I właśnie dlatego w tym momencie Salvatore tylko pokręcił głową i wszedł do klubu za blondynką, która przed chwilą zahipnotyzowała ochroniarzy. Od razu po przekroczeniu progu został zagłuszony przez muzykę i krzyczący tłum. Caroline oczywiście z wielkim entuzjazmem pobiegła wprost na parkiet ruszając się w rytm rockowego kawałka. Jako że Stefan nie był fanem dzikich tańców, postanowił usiąść przy barze i zamówić sobie drinka.
- Cześć, jestem Maggie.- nawet nie zauważył kiedy ta brunetka do niego podeszła.
- Stefan.- przedstawił jej się bez większego entuzjazmu.
- Czemu siedzisz tu taki samotny?- zapytała nie dając za wygraną i dzięki Bogu w tym momencie wkroczyła Care.
- Stefan!!! Stef...- umilkła widząc z kim wampir rozmawia
- Nie wiedziałam, że masz dziewczynę.- powiedziała zrezygnowana Maggie i rzuciła Caroline zabójcze spojrzenie.

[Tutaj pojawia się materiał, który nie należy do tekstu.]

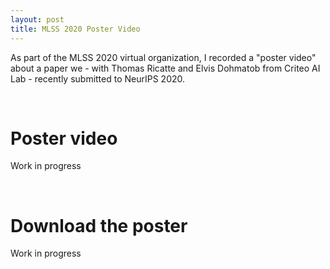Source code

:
 ```yaml
---
layout: post
title: MLSS 2020 Poster Video
---
```


As part of the MLSS 2020 virtual organization, I recorded a "poster video" about a paper we - with Thomas Ricatte and Elvis Dohmatob from Criteo AI Lab - recently submitted to NeurIPS 2020.

<br/>

# Poster video

Work in progress

<!--

<figure class="video_container">
  <iframe src="../downloads/test_video.mp4" frameborder="0" width="725" height="500"> </iframe>
</figure>

And there

<figure class="video_container">
	<video width="725" height="500" controls>
    	<source src="../downloads/test_video.mp4" type="video/mp4">
	</video>
</figure>

-->

<br/>

# Download the poster

Work in progress

<!--
Download test.
You can download the script [here]({{ site.url }}/downloads/CV_fr_page.pdf){:target="_blank"}.

Or like that maybe ? [_config.yml]({{ site.baseurl }}/images/config.png)({{ site.url }}/downloads/CV_fr_page.pdf){:target="_blank"}
-->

- Jak dobrze, że przyszłaś.- odetchnął z ulgą Stefan, na co Caroline się zaśmiała.
- Oj nie dramatyzuj mój ty chłopaku.- zażartowała- A tak na serio to wychodzę na dwór bo muszę się trochę przewietrzyć. Poczekasz tu chwilę samotnie?
- Jakbym robił cokolwiek innego od ostatnich dwóch godzin.- powiedział sarkastycznie, a blondynka tylko pokazała mu język i zaczęła przedzierać się w stronę wyjścia. Stefan obserwował ją dopóki nie znikła za drzwiami, po czym dokończył swojego drinka i sam postanowił się trochę przewietrzyć. Po drodze do wyjścia usłyszał jakieś krzyki.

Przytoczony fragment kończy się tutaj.